--- DATA EXCERPTS Enclosed Below ---

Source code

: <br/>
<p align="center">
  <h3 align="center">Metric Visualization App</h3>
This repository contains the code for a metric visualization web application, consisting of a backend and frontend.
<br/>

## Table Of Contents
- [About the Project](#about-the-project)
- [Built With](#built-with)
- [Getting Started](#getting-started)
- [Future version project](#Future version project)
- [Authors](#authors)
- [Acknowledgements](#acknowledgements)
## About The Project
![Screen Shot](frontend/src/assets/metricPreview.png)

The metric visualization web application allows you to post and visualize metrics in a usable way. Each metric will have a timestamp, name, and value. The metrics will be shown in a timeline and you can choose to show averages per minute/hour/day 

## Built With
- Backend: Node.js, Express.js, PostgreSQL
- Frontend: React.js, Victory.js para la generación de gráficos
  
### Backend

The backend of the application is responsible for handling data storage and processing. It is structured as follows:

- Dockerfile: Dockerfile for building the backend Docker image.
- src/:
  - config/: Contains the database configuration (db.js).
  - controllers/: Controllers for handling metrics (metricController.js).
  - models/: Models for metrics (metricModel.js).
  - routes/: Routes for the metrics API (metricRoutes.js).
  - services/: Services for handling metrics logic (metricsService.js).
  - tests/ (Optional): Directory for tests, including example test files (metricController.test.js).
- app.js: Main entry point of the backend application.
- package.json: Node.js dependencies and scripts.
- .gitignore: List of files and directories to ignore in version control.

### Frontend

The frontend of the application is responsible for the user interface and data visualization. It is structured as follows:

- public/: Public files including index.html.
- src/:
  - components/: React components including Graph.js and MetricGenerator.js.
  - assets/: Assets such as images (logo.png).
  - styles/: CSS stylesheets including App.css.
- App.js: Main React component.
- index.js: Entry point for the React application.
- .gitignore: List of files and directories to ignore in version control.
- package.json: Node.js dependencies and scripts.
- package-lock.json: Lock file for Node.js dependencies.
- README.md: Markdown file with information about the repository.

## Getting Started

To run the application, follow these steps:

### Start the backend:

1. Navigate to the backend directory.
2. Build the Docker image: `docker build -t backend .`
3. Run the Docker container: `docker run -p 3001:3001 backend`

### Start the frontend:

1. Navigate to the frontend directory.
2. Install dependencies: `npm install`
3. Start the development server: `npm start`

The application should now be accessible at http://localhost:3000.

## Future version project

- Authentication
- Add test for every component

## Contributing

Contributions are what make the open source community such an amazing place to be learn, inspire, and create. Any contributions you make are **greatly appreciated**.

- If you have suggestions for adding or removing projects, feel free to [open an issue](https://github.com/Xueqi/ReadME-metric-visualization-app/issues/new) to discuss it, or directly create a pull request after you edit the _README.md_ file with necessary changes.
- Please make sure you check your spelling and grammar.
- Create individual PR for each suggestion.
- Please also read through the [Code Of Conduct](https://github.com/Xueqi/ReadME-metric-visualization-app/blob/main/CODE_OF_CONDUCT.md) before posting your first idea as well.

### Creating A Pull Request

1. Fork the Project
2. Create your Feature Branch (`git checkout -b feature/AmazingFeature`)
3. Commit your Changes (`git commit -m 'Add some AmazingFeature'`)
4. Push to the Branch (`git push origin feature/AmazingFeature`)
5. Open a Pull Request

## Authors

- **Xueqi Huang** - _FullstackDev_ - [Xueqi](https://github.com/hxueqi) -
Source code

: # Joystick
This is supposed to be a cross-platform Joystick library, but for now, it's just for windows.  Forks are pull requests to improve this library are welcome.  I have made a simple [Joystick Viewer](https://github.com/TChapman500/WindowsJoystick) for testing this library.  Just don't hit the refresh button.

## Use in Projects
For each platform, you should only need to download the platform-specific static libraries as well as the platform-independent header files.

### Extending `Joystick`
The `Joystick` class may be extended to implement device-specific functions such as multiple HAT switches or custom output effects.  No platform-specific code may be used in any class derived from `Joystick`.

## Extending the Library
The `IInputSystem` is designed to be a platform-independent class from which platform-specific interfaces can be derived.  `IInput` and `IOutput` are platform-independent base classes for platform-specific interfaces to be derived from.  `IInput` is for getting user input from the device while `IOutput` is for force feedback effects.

--- End of Enclosed DATA EXCERPTS ---

**EXERCISE INSTRUCTIONS**
Only one stretch of the data above is needed. Restate it word for word, from the line containing "This is supposed" through the line containing "## Extending the Library", both ends included.

**WRITTEN ANSWER**
This is supposed to be a cross-platform Joystick library, but for now, it's just for windows.  Forks are pull requests to improve this library are welcome.  I have made a simple [Joystick Viewer](https://github.com/TChapman500/WindowsJoystick) for testing this library.  Just don't hit the refresh button.

## Use in Projects
For each platform, you should only need to download the platform-specific static libraries as well as the platform-independent header files.

### Extending `Joystick`
The `Joystick` class may be extended to implement device-specific functions such as multiple HAT switches or custom output effects.  No platform-specific code may be used in any class derived from `Joystick`.

## Extending the Library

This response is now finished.